Pim-1 kinase inhibits STAT5-dependent transcription via its interactions with SOCS1 and SOCS3.
Signal transducer and activator of transcription 5 (STAT5) plays a critical role in cytokine-induced survival of hematopoietic cells. One of the STAT5 target genes is pim-1, which encodes an oncogenic serine/threonine kinase. Here we demonstrate that Pim-1 inhibits STAT5-dependent transcription in cells responsive to interleukin-3, prolactin, or erythropoietin. Ectopic expression of Pim-1 in cytokine-dependent FDCP1 myeloid cells results in reduced tyrosine phosphorylation and DNA binding of STAT5, indicating that Pim-1 interferes already with the initial steps of STAT5 activation.
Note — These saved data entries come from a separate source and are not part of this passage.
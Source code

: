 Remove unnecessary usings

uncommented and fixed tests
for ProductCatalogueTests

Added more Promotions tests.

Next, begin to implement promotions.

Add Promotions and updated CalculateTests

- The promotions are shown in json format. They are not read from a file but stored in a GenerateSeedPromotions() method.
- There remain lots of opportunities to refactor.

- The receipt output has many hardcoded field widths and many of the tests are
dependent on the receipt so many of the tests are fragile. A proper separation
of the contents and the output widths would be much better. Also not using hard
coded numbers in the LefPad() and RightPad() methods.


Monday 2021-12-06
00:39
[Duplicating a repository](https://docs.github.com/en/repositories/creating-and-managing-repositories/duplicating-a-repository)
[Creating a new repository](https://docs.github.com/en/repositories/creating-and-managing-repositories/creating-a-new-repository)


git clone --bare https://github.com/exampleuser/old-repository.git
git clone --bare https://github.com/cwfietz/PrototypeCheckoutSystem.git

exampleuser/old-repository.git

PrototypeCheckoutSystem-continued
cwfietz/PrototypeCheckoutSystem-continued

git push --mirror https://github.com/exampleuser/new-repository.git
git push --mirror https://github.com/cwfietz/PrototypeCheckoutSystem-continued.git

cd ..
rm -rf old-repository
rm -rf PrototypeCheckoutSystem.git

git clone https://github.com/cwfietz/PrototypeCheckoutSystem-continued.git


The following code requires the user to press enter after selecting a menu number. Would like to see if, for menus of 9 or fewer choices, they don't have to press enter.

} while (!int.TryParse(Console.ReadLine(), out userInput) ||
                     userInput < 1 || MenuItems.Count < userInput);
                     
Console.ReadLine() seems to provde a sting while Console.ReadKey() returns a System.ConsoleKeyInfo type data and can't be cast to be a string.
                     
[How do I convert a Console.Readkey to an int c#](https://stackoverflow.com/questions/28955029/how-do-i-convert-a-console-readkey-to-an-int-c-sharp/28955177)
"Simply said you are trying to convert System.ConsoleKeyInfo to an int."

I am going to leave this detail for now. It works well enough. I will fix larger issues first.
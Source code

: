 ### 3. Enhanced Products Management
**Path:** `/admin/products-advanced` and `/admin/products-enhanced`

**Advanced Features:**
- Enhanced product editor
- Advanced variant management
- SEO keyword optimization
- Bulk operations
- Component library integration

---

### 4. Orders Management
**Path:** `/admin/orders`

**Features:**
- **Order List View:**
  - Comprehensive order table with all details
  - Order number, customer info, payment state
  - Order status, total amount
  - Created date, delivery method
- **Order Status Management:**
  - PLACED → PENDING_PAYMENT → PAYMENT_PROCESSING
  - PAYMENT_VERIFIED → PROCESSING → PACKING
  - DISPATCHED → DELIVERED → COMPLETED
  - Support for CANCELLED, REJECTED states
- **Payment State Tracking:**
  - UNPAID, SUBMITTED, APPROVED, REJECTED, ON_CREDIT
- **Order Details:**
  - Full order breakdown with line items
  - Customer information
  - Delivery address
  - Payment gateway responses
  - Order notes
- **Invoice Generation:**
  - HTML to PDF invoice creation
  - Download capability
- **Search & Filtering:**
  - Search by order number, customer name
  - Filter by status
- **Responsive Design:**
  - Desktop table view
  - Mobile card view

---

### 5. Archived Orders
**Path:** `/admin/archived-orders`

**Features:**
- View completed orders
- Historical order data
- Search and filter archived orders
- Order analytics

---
However, the Pim-1 kinase does not directly phosphorylate or bind to STAT5. By contrast, Pim-1 interacts with suppressor of cytokine signaling 1 (SOCS1) and SOCS3 and potentiates their inhibitory effects on STAT5, most likely via phosphorylation-mediated stabilization of the SOCS proteins. Thus, both Pim and SOCS family proteins may be components of a negative feedback mechanism that allows STAT5 to attenuate its own activity.[1]References
- Pim-1 kinase inhibits STAT5-dependent transcription via its interactions with SOCS1 and SOCS3. Peltola, K.J., Paukku, K., Aho, T.L., Ruuska, M., Silvennoinen, O., Koskinen, P.J. Blood (2004) [Pubmed]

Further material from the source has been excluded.